■ Activity ■
The line with "configuration code." through the last line of the entries: give these again exactly, and only these, without any pictures.

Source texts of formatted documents

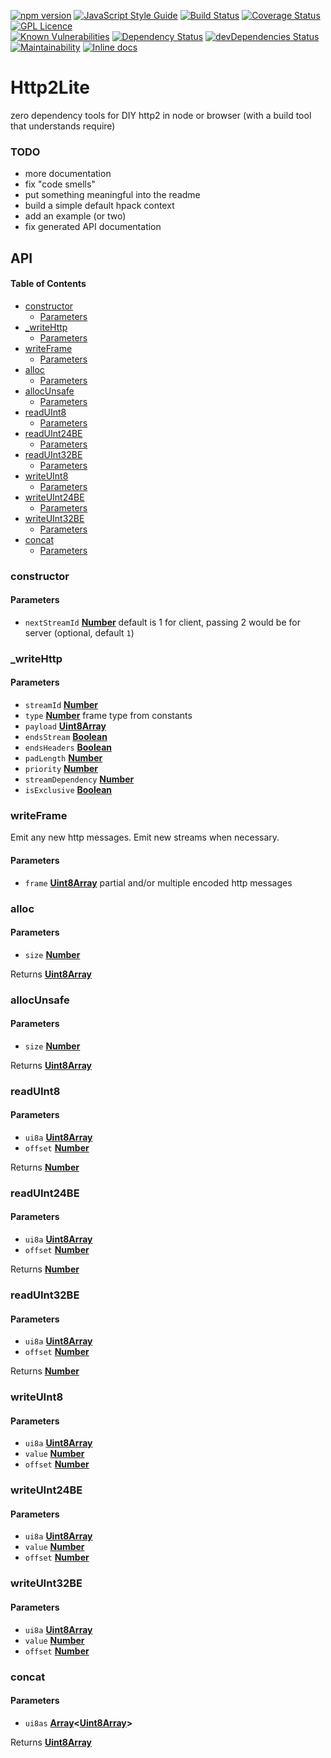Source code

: [![npm version](https://badge.fury.io/js/http2lite.svg)](https://badge.fury.io/js/http2lite)
[![JavaScript Style Guide](https://img.shields.io/badge/code_style-standard-brightgreen.svg)](https://standardjs.com)
[![Build Status](https://travis-ci.com/dtudury/Http2Lite.svg?branch=master)](https://travis-ci.com/dtudury/Http2Lite)
[![Coverage Status](https://coveralls.io/repos/github/dtudury/Http2Lite/badge.svg?branch=master)](https://coveralls.io/github/dtudury/Http2Lite?branch=master)
[![GPL Licence](https://badges.frapsoft.com/os/gpl/gpl.png?v=103)](https://opensource.org/licenses/GPL-3.0/)
<br/>
[![Known Vulnerabilities](https://snyk.io/test/github/dtudury/Http2Lite/badge.svg)](https://snyk.io/test/github/dtudury/Http2Lite)
[![Dependency Status](https://david-dm.org/dtudury/Http2Lite.svg)](https://david-dm.org/dtudury/Http2Lite)
[![devDependencies Status](https://david-dm.org/dtudury/Http2Lite/dev-status.svg)](https://david-dm.org/dtudury/Http2Lite?type=dev)
<br/>
[![Maintainability](https://api.codeclimate.com/v1/badges/c325ed082797477c14fc/maintainability)](https://codeclimate.com/github/dtudury/Http2Lite/maintainability)
[![Inline docs](http://inch-ci.org/github/dtudury/http2lite.svg?branch=master)](http://inch-ci.org/github/dtudury/http2lite)

# Http2Lite

zero dependency tools for DIY http2 in node or browser (with a build tool that understands require)

### TODO

-   more documentation
-   fix "code smells"
-   put something meaningful into the readme
-   build a simple default hpack context
-   add an example (or two)
-   fix generated API documentation

## API

<!-- Generated by documentation.js. Update this documentation by updating the source code. -->

#### Table of Contents

-   [constructor](#constructor)
    -   [Parameters](#parameters)
-   [\_writeHttp](#_writehttp)
    -   [Parameters](#parameters-1)
-   [writeFrame](#writeframe)
    -   [Parameters](#parameters-2)
-   [alloc](#alloc)
    -   [Parameters](#parameters-3)
-   [allocUnsafe](#allocunsafe)
    -   [Parameters](#parameters-4)
-   [readUInt8](#readuint8)
    -   [Parameters](#parameters-5)
-   [readUInt24BE](#readuint24be)
    -   [Parameters](#parameters-6)
-   [readUInt32BE](#readuint32be)
    -   [Parameters](#parameters-7)
-   [writeUInt8](#writeuint8)
    -   [Parameters](#parameters-8)
-   [writeUInt24BE](#writeuint24be)
    -   [Parameters](#parameters-9)
-   [writeUInt32BE](#writeuint32be)
    -   [Parameters](#parameters-10)
-   [concat](#concat)
    -   [Parameters](#parameters-11)

### constructor

#### Parameters

-   `nextStreamId` **[Number](https://developer.mozilla.org/docs/Web/JavaScript/Reference/Global_Objects/Number)** default is 1 for client, passing 2 would be for server (optional, default `1`)

### \_writeHttp

#### Parameters

-   `streamId` **[Number](https://developer.mozilla.org/docs/Web/JavaScript/Reference/Global_Objects/Number)** 
-   `type` **[Number](https://developer.mozilla.org/docs/Web/JavaScript/Reference/Global_Objects/Number)** frame type from constants
-   `payload` **[Uint8Array](https://developer.mozilla.org/docs/Web/JavaScript/Reference/Global_Objects/Uint8Array)** 
-   `endsStream` **[Boolean](https://developer.mozilla.org/docs/Web/JavaScript/Reference/Global_Objects/Boolean)** 
-   `endsHeaders` **[Boolean](https://developer.mozilla.org/docs/Web/JavaScript/Reference/Global_Objects/Boolean)** 
-   `padLength` **[Number](https://developer.mozilla.org/docs/Web/JavaScript/Reference/Global_Objects/Number)** 
-   `priority` **[Number](https://developer.mozilla.org/docs/Web/JavaScript/Reference/Global_Objects/Number)** 
-   `streamDependency` **[Number](https://developer.mozilla.org/docs/Web/JavaScript/Reference/Global_Objects/Number)** 
-   `isExclusive` **[Boolean](https://developer.mozilla.org/docs/Web/JavaScript/Reference/Global_Objects/Boolean)** 

### writeFrame

Emit any new http messages. Emit new streams when necessary.

#### Parameters

-   `frame` **[Uint8Array](https://developer.mozilla.org/docs/Web/JavaScript/Reference/Global_Objects/Uint8Array)** partial and/or multiple encoded http messages

### alloc

#### Parameters

-   `size` **[Number](https://developer.mozilla.org/docs/Web/JavaScript/Reference/Global_Objects/Number)** 

Returns **[Uint8Array](https://developer.mozilla.org/docs/Web/JavaScript/Reference/Global_Objects/Uint8Array)** 

### allocUnsafe

#### Parameters

-   `size` **[Number](https://developer.mozilla.org/docs/Web/JavaScript/Reference/Global_Objects/Number)** 

Returns **[Uint8Array](https://developer.mozilla.org/docs/Web/JavaScript/Reference/Global_Objects/Uint8Array)** 

### readUInt8

#### Parameters

-   `ui8a` **[Uint8Array](https://developer.mozilla.org/docs/Web/JavaScript/Reference/Global_Objects/Uint8Array)** 
-   `offset` **[Number](https://developer.mozilla.org/docs/Web/JavaScript/Reference/Global_Objects/Number)** 

Returns **[Number](https://developer.mozilla.org/docs/Web/JavaScript/Reference/Global_Objects/Number)** 

### readUInt24BE

#### Parameters

-   `ui8a` **[Uint8Array](https://developer.mozilla.org/docs/Web/JavaScript/Reference/Global_Objects/Uint8Array)** 
-   `offset` **[Number](https://developer.mozilla.org/docs/Web/JavaScript/Reference/Global_Objects/Number)** 

Returns **[Number](https://developer.mozilla.org/docs/Web/JavaScript/Reference/Global_Objects/Number)** 

### readUInt32BE

#### Parameters

-   `ui8a` **[Uint8Array](https://developer.mozilla.org/docs/Web/JavaScript/Reference/Global_Objects/Uint8Array)** 
-   `offset` **[Number](https://developer.mozilla.org/docs/Web/JavaScript/Reference/Global_Objects/Number)** 

Returns **[Number](https://developer.mozilla.org/docs/Web/JavaScript/Reference/Global_Objects/Number)** 

### writeUInt8

#### Parameters

-   `ui8a` **[Uint8Array](https://developer.mozilla.org/docs/Web/JavaScript/Reference/Global_Objects/Uint8Array)** 
-   `value` **[Number](https://developer.mozilla.org/docs/Web/JavaScript/Reference/Global_Objects/Number)** 
-   `offset` **[Number](https://developer.mozilla.org/docs/Web/JavaScript/Reference/Global_Objects/Number)** 

### writeUInt24BE

#### Parameters

-   `ui8a` **[Uint8Array](https://developer.mozilla.org/docs/Web/JavaScript/Reference/Global_Objects/Uint8Array)** 
-   `value` **[Number](https://developer.mozilla.org/docs/Web/JavaScript/Reference/Global_Objects/Number)** 
-   `offset` **[Number](https://developer.mozilla.org/docs/Web/JavaScript/Reference/Global_Objects/Number)** 

### writeUInt32BE

#### Parameters

-   `ui8a` **[Uint8Array](https://developer.mozilla.org/docs/Web/JavaScript/Reference/Global_Objects/Uint8Array)** 
-   `value` **[Number](https://developer.mozilla.org/docs/Web/JavaScript/Reference/Global_Objects/Number)** 
-   `offset` **[Number](https://developer.mozilla.org/docs/Web/JavaScript/Reference/Global_Objects/Number)** 

### concat

#### Parameters

-   `ui8as` **[Array](https://developer.mozilla.org/docs/Web/JavaScript/Reference/Global_Objects/Array)&lt;[Uint8Array](https://developer.mozilla.org/docs/Web/JavaScript/Reference/Global_Objects/Uint8Array)>** 

Returns **[Uint8Array](https://developer.mozilla.org/docs/Web/JavaScript/Reference/Global_Objects/Uint8Array)** 

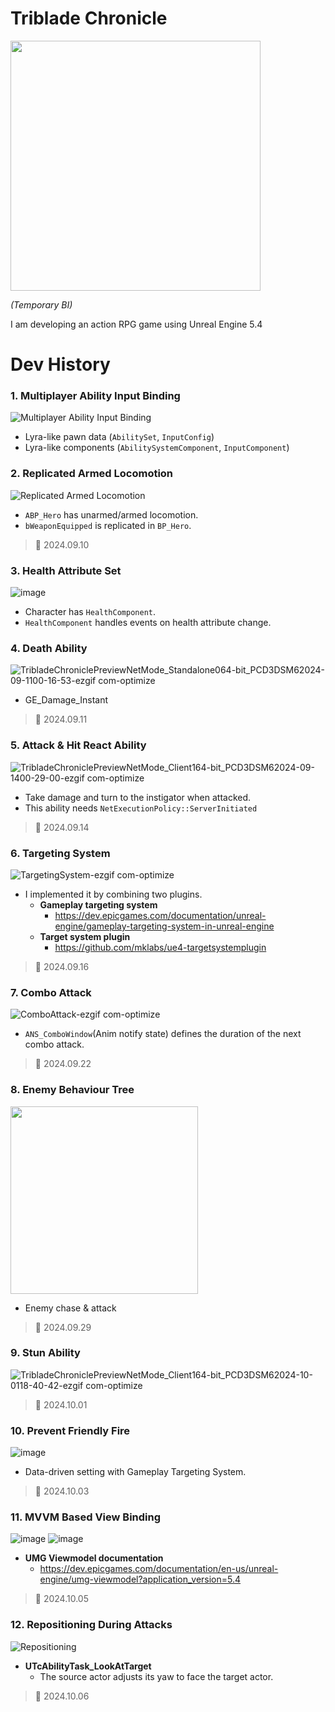 # Triblade Chronicle
<img src="https://github.com/user-attachments/assets/4b70419e-9f91-4cfb-8267-a2415ccecdd2" height="400" />

*(Temporary BI)*

I am developing an action RPG game using Unreal Engine 5.4

# Dev History
### 1. Multiplayer Ability Input Binding
![Multiplayer Ability Input Binding](https://github.com/user-attachments/assets/0b55afa4-9dd7-48f3-9d16-9250940da970)

- Lyra-like pawn data (`AbilitySet`, `InputConfig`)
- Lyra-like components (`AbilitySystemComponent`, `InputComponent`)

### 2. Replicated Armed Locomotion
![Replicated Armed Locomotion](https://github.com/user-attachments/assets/1e51deeb-2ed1-4887-92b7-cea6be15bed5)

- `ABP_Hero` has unarmed/armed locomotion.
- `bWeaponEquipped` is replicated in `BP_Hero`.

>💾 2024.09.10

### 3. Health Attribute Set
![image](https://github.com/user-attachments/assets/fb4bb711-baed-4b15-991f-0cb689968c3b)

- Character has `HealthComponent`.
- `HealthComponent` handles events on health attribute change.

### 4. Death Ability
![TribladeChroniclePreviewNetMode_Standalone064-bit_PCD3DSM62024-09-1100-16-53-ezgif com-optimize](https://github.com/user-attachments/assets/6e8cc38d-664e-4026-9953-c3426cd0956f)

- GE_Damage_Instant

>💾 2024.09.11

### 5. Attack & Hit React Ability
![TribladeChroniclePreviewNetMode_Client164-bit_PCD3DSM62024-09-1400-29-00-ezgif com-optimize](https://github.com/user-attachments/assets/e2c3e7f6-ac96-435b-9b87-86d7f60bb67d)

- Take damage and turn to the instigator when attacked.
- This ability needs `NetExecutionPolicy::ServerInitiated`

>💾 2024.09.14

### 6. Targeting System
![TargetingSystem-ezgif com-optimize](https://github.com/user-attachments/assets/e54767b0-f323-4268-aca8-947eb4dfc509)

- I implemented it by combining two plugins.
  - **Gameplay targeting system**
    - https://dev.epicgames.com/documentation/unreal-engine/gameplay-targeting-system-in-unreal-engine
  - **Target system plugin**
    - https://github.com/mklabs/ue4-targetsystemplugin
   
>💾 2024.09.16

### 7. Combo Attack
![ComboAttack-ezgif com-optimize](https://github.com/user-attachments/assets/3a2f64ae-1172-40d4-b158-7a40fb5e4170)

- `ANS_ComboWindow`(Anim notify state) defines the duration of the next combo attack.

>💾 2024.09.22

### 8. Enemy Behaviour Tree
<img src="https://github.com/user-attachments/assets/cc253ce0-745f-4b6f-99dd-992f261f633e" height="300" />

- Enemy chase & attack

>💾 2024.09.29

### 9. Stun Ability
![TribladeChroniclePreviewNetMode_Client164-bit_PCD3DSM62024-10-0118-40-42-ezgif com-optimize](https://github.com/user-attachments/assets/b0f0d9ec-39f9-4d6c-962c-e7a854aaa2c1)

>💾 2024.10.01

### 10. Prevent Friendly Fire
![image](https://github.com/user-attachments/assets/23e624f6-48b8-4d34-bd32-ba71cb258f4b)

- Data-driven setting with Gameplay Targeting System. 

>💾 2024.10.03

### 11. MVVM Based View Binding
![image](https://github.com/user-attachments/assets/0966d2a6-ef62-4d07-aa6d-4455aac7593d)
![image](https://github.com/user-attachments/assets/9696335a-371c-479b-bb2c-4fb2b8e9d36d)

- **UMG Viewmodel documentation** 
    - https://dev.epicgames.com/documentation/en-us/unreal-engine/umg-viewmodel?application_version=5.4
 
>💾 2024.10.05

### 12. Repositioning During Attacks
![Repositioning](https://github.com/user-attachments/assets/b2b739e6-5330-46d9-b589-66fb5e231566)

- **UTcAbilityTask_LookAtTarget**
  - The source actor adjusts its yaw to face the target actor.

>💾 2024.10.06
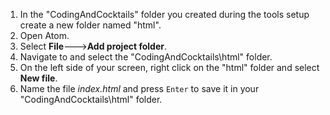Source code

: 1. In the "CodingAndCocktails" folder you created during the tools setup create a new folder named "html".
2. Open Atom.
3. Select **File**🡒**Add project folder**.
4. Navigate to and select the "CodingAndCocktails\html" folder.
3. On the left side of your screen, right click on the "html" folder and select **New file**.
5. Name the file _index.html_ and press `Enter` to save it in your "CodingAndCocktails\html" folder.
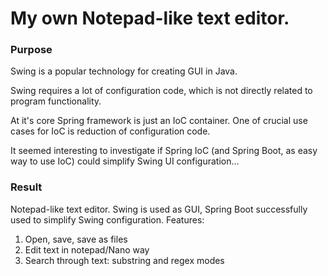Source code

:# My own Notepad-like text editor.

### Purpose
Swing is a popular technology for creating GUI in Java.

Swing requires a lot of configuration code, which is not directly related to program functionality.

At it's core Spring framework is just an IoC container. One of crucial use cases for IoC is reduction of
configuration code.

It seemed interesting to investigate if Spring IoC (and Spring Boot, as easy way to use IoC) could simplify 
Swing UI configuration...

### Result
Notepad-like text editor. Swing is used as GUI, Spring Boot successfully used to simplify Swing configuration.
Features:
1. Open, save, save as files
2. Edit text in notepad/Nano way
3. Search through text: substring and regex modes
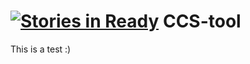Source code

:[![Stories in Ready](https://badge.waffle.io/figa12/CCS-tool.png?label=ready&title=Ready)](https://waffle.io/figa12/CCS-tool)
CCS-tool
========
This is a test :)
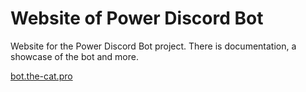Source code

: # Website of Power Discord Bot

Website for the Power Discord Bot project. There is documentation, a showcase of the bot and more.

[bot.the-cat.pro](https://bot.the-cat.pro)
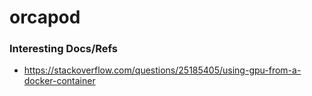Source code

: # orcapod


### Interesting Docs/Refs

- https://stackoverflow.com/questions/25185405/using-gpu-from-a-docker-container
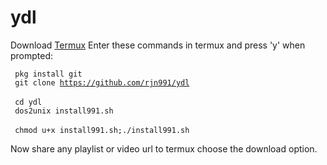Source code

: # ydl
Download <a href="https://play.google.com/store/apps/details?id=com.termux">Termux</a>
Enter these commands in termux and press 'y' when prompted:

<code> pkg install git </code><br>
<code> git clone https://github.com/rjn991/ydl </code><br>
<code> cd ydl </code><br>
<code> dos2unix install991.sh </code><br>
<code> chmod u+x install991.sh;./install991.sh </code>

Now share any playlist or video url to termux choose the download option.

■ Solution to the problem ■
configuration code.

It seemed interesting to investigate if Spring IoC (and Spring Boot, as easy way to use IoC) could simplify 
Swing UI configuration...

### Result
Notepad-like text editor. Swing is used as GUI, Spring Boot successfully used to simplify Swing configuration.
Features:
1. Open, save, save as files
2. Edit text in notepad/Nano way
3. Search through text: substring and regex modes
Source code

:[![Stories in Ready](https://badge.waffle.io/figa12/CCS-tool.png?label=ready&title=Ready)](https://waffle.io/figa12/CCS-tool)
CCS-tool
========
This is a test :)
Source code

: # Website of Power Discord Bot

Website for the Power Discord Bot project. There is documentation, a showcase of the bot and more.

[bot.the-cat.pro](https://bot.the-cat.pro)
Source code

: # orcapod


### Interesting Docs/Refs

- https://stackoverflow.com/questions/25185405/using-gpu-from-a-docker-container
Source code

: # ydl
Download <a href="https://play.google.com/store/apps/details?id=com.termux">Termux</a>
Enter these commands in termux and press 'y' when prompted:

<code> pkg install git </code><br>
<code> git clone https://github.com/rjn991/ydl </code><br>
<code> cd ydl </code><br>
<code> dos2unix install991.sh </code><br>
<code> chmod u+x install991.sh;./install991.sh </code>

Now share any playlist or video url to termux choose the download option.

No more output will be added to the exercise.